Proof for the Biblical Exodus

April 10, 2014

3 min read

As Passover draws near, there’s a dramatic scholarly breakthrough linking archeology to the Biblical Exodus.

Ahmose – the real Pharaoh of the Exodus

There’s now a new translation of an ancient Egyptian monument known as a “Stela” that has just been published in the Journal of Near Eastern Studies by Professors Robert Ritner and Nadine Moeller, of the Oriental Institue of the University of Chicago. The translation basically links Pharaoh Ahmose (18th Dynasty/New Kingdom) with the eruption of the Thera/Santorini volcano. In the past, scholars argued that Ahmose and Thera were divided by more than a century. The new translation proves that they were contemporaneous i.e., Ahmose witnessed the effects of one of the deadliest volcanic eruptions in human history. This goes a long way towards linking Thera, Ahmose and the Biblical Exodus.

In my 2006 feature documentary, “The Exodus Decoded”, I argued that the key to finding archeological evidence for the Biblical Exodus was the so-called “Tempest Stela” of Pharaoh Ahmose. The “Tempest Stela”, also known as the “Storm Stela”, was found in pieces between 1947 and 1951 at the 3rd pylon/tower at the temple of Karnak in ancient Thebes, Upper Egypt. It consists of a single text in horizontal lines, copied on both sides of a calcite block that is estimated to have stood 1.80 meters tall. When I last checked, the fragments of the Ahmose Stela were in a box lost in the bowels of the Cairo Museum.

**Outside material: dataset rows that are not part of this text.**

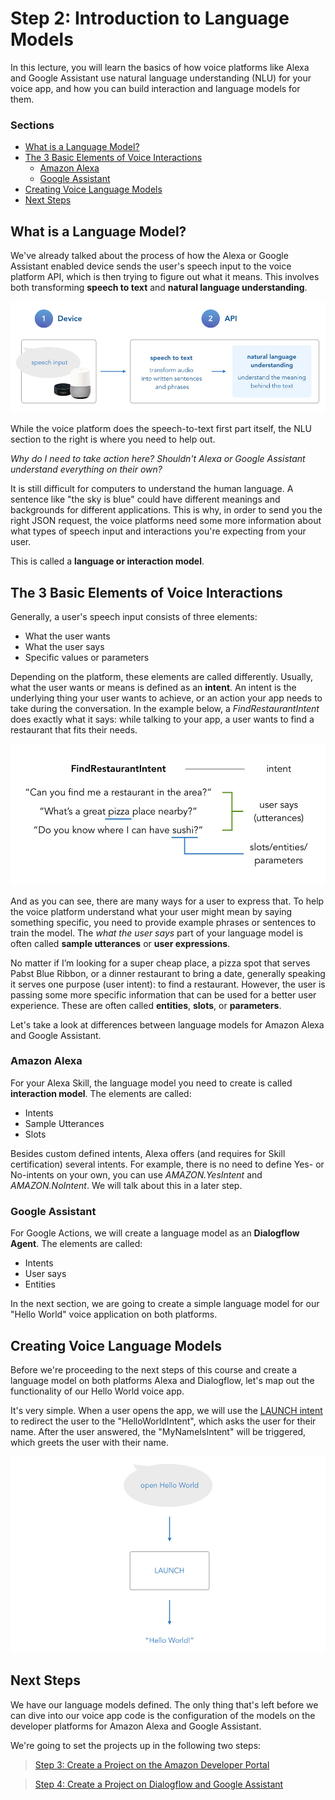 # Step 2: Introduction to Language Models

In this lecture, you will learn the basics of how voice platforms like Alexa and Google Assistant use natural language understanding (NLU) for your voice app, and how you can build interaction and language models for them.

### Sections

* [What is a Language Model?](#what-is-a-language-model)
* [The 3 Basic Elements of Voice Interactions](#the-3-basic-elements-of-voice-interactions)
    * [Amazon Alexa](#amazon-alexa)
    * [Google Assistant](#google-assistant)
* [Creating Voice Language Models](#creating-voice-language-models)
* [Next Steps](#next-steps)

## What is a Language Model?

We've already talked about the process of how the Alexa or Google Assistant enabled device sends the user's speech input to the voice platform API, which is then trying to figure out what it means. This involves both transforming **speech to text** and **natural language understanding**.

![](./img/voice-speech-nlu-process.jpg)

While the voice platform does the speech-to-text first part itself, the NLU section to the right is where you need to help out.

_Why do I need to take action here? Shouldn't Alexa or Google Assistant understand everything on their own?_

It is still difficult for computers to understand the human language. A sentence like "the sky is blue" could have different meanings and backgrounds for different applications. This is why, in order to send you the right JSON request, the voice platforms need some more information about what types of speech input and interactions you're expecting from your user.

This is called a **language or interaction model**.

## The 3 Basic Elements of Voice Interactions

Generally, a user's speech input consists of three elements:

* What the user wants
* What the user says
* Specific values or parameters

Depending on the platform, these elements are called differently. Usually, what the user wants or means is defined as an **intent**. An intent is the underlying thing your user wants to achieve, or an action your app needs to take during the conversation. In the example below, a _FindRestaurantIntent_ does exactly what it says: while talking to your app, a user wants to find a restaurant that fits their needs.

![](./img/intents-utterances-slots.jpg)

And as you can see, there are many ways for a user to express that. To help the voice platform understand what your user might mean by saying something specific, you need to provide example phrases or sentences to train the model. The _what the user says_ part of your language model is often called **sample utterances** or **user expressions**.

No matter if I’m looking for a super cheap place, a pizza spot that serves Pabst Blue Ribbon, or a dinner restaurant to bring a date, generally speaking it serves one purpose (user intent): to find a restaurant. However, the user is passing some more specific information that can be used for a better user experience. These are often called **entities**, **slots**, or **parameters**.

Let's take a look at differences between language models for Amazon Alexa and Google Assistant.

### Amazon Alexa

For your Alexa Skill, the language model you need to create is called **interaction model**. The elements are called:

* Intents
* Sample Utterances
* Slots

Besides custom defined intents, Alexa offers (and requires for Skill certification) several intents. For example, there is no need to define Yes- or No-intents on your own, you can use _AMAZON.YesIntent_ and _AMAZON.NoIntent_. We will talk about this in a later step.

### Google Assistant

For Google Actions, we will create a language model as an **Dialogflow Agent**. The elements are called:

* Intents
* User says
* Entities

In the next section, we are going to create a simple language model for our "Hello World" voice application on both platforms.

## Creating Voice Language Models

Before we're proceeding to the next steps of this course and create a language model on both platforms Alexa and Dialogflow, let's map out the functionality of our Hello World voice app.

It's very simple. When a user opens the app, we will use the [LAUNCH intent](https://www.jovo.tech/framework/docs/intents-states#launch-intent) to redirect the user to the "HelloWorldIntent", which asks the user for their name. After the user answered, the "MyNameIsIntent" will be triggered, which greets the user with their name.

![](./img/hello-world-launch-logic.jpg)

## Next Steps

We have our language models defined. The only thing that's left before we can dive into our voice app code is the configuration of the models on the developer platforms for Amazon Alexa and Google Assistant.

We're going to set the projects up in the following two steps:

> [Step 3: Create a Project on the Amazon Developer Portal](https://www.jovo.tech/blog/step-3-amazon-developer-portal/)

> [Step 4: Create a Project on Dialogflow and Google Assistant](https://www.jovo.tech/blog/p1s4-dialogflow-google-assistant/)

<!--[metadata]: { "description": "In this lecture, you will learn the basics of how voice platforms like Alexa and Google Assistant use natural language understanding (NLU) for your voice app, and how you can build interaction and language models for them.", "author": "jan-koenig" }-->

But the hieroglyphics have been available for a while, and they were just re-translated by Ritner and Moeller. What do they describe?

The text speaks of a tremendous storm that involved both upper and lower Egypt. It states that this storm displayed the “wrath” of a “great God”. Notice it speaks of “God” in the singular. It also states that this God was “greater” than the “gods” of Egypt. According to the Storm Stela, the tempest plunged Egypt into total “darkness” for a period of several days. The darkness was unusual because it made it impossible to even light torches: “no torch could be lit in the two lands.” The aftermath of the inundation was such that the temples of the gods were flooded, the roofs had “collapsed” and the holy places “had been made/rendered nonexistent”. The Nile was literally full of human bodies, “floating” like papyrus “skiffs” in the water. According to the Stela, “every house” was affected and the whole “wonder”-provoking event was accompanied by “voices” louder than anything that had been heard earlier in Egypt.

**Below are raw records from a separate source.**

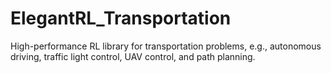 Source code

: # ElegantRL_Transportation
High-performance RL library for transportation problems, e.g., autonomous driving, traffic light control, UAV control, and path planning.
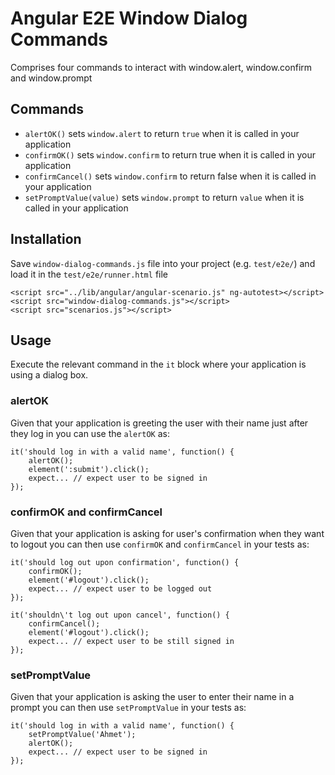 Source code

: Angular E2E Window Dialog Commands
==================================
Comprises four commands to interact with window.alert, window.confirm and window.prompt

Commands
--------
* `alertOK()` sets `window.alert` to return `true` when it is called in your application
* `confirmOK()` sets `window.confirm` to return true when it is called in your application
* `confirmCancel()` sets `window.confirm` to return false when it is called in your application
* `setPromptValue(value)` sets `window.prompt` to return `value` when it is called in your application

Installation
------------
Save `window-dialog-commands.js` file into your project (e.g. `test/e2e/`) and load it in the `test/e2e/runner.html` file

    <script src="../lib/angular/angular-scenario.js" ng-autotest></script>
    <script src="window-dialog-commands.js"></script>
    <script src="scenarios.js"></script>

Usage
-----
Execute the relevant command in the `it` block where your application is using a dialog box.

### alertOK
Given that your application is greeting the user with their name just after they log in you can use the `alertOK` as:

    it('should log in with a valid name', function() {
		alertOK();
        element(':submit').click();
        expect... // expect user to be signed in
    });

### confirmOK and confirmCancel
Given that your application is asking for user's confirmation when they want to logout you can then use `confirmOK` and `confirmCancel` in your tests as:

    it('should log out upon confirmation', function() {
        confirmOK();
        element('#logout').click();
        expect... // expect user to be logged out
    });

    it('shouldn\'t log out upon cancel', function() {
        confirmCancel();
        element('#logout').click();
        expect... // expect user to be still signed in
    });

### setPromptValue
Given that your application is asking the user to enter their name in a prompt you can then use `setPromptValue` in your tests as:

    it('should log in with a valid name', function() {
        setPromptValue('Ahmet');
        alertOK();
        expect... // expect user to be signed in
    });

Compare all this to the description in the Biblical book of Exodus, of the plagues of hail and darkness that preceded Moses leading the Israelites out of slavery.  According to the Bible, the 9th plague was “Darkness” (Exodus, 10:21). But this was no regular darkness. It lasted for 3 days and it was “palpable”. No torch could be lit. In fact, people sitting next to each other “could not see each other”. The Biblical text also states that the 7th plague of “hail” was accompanied by “voices” (Exodus 9:29) and that “terror gripped” the inhabitants of the Aegean (Exodus 15:14) i.e., the area of Thera/Santorini. Basically, the Ahmose Storm Stela and the Torah/Bible are describing the same event.

The 3,500 year old (approx.) Ahmose Storm Stela

Until now, scholars tried to minimize the importance of the Storm Stela, comparing it to regular flooding of the Nile or minimizing the momentous events described on it as “metaphors”. But the new study by Ritner and Moeller puts all that to rest. The authors are unequivocal that the Stela describes a real experience and that it is “a contemporary record of the cataclysmic Thera event”.

What they leave out is that Pharaoh Ahmose ruled Egypt at the time of the so-called “Hyksos” expulsion. This was a mass exodus of an “Asiatic” or “Semitic” people that the Egyptian historian, Manetho, who lived in the 3rd century BCE/BC, and the Jewish historian, Josephus, who lived in the 1st century CE/AD, identify with the Biblical Exodus. In other words, Ramses the 2nd (the favorite Pharaoh of scholars and Hollywood) was not the Pharaoh of the Exodus. Ahmose was. More than this, what historians call “the Hyksos expulsion”, volcanologists call “the eruption of Thera” and the Torah calls “the Exodus”, are one and the same event. Until now, naysayers argued that these events were not contemporaneous, but the latest studies show that science has been able to synchronize Ahmose and Thera to within 25 years.

It’s time to admit it: there’s a wealth of archeological evidence for the Biblical Exodus. You just have to know where to look.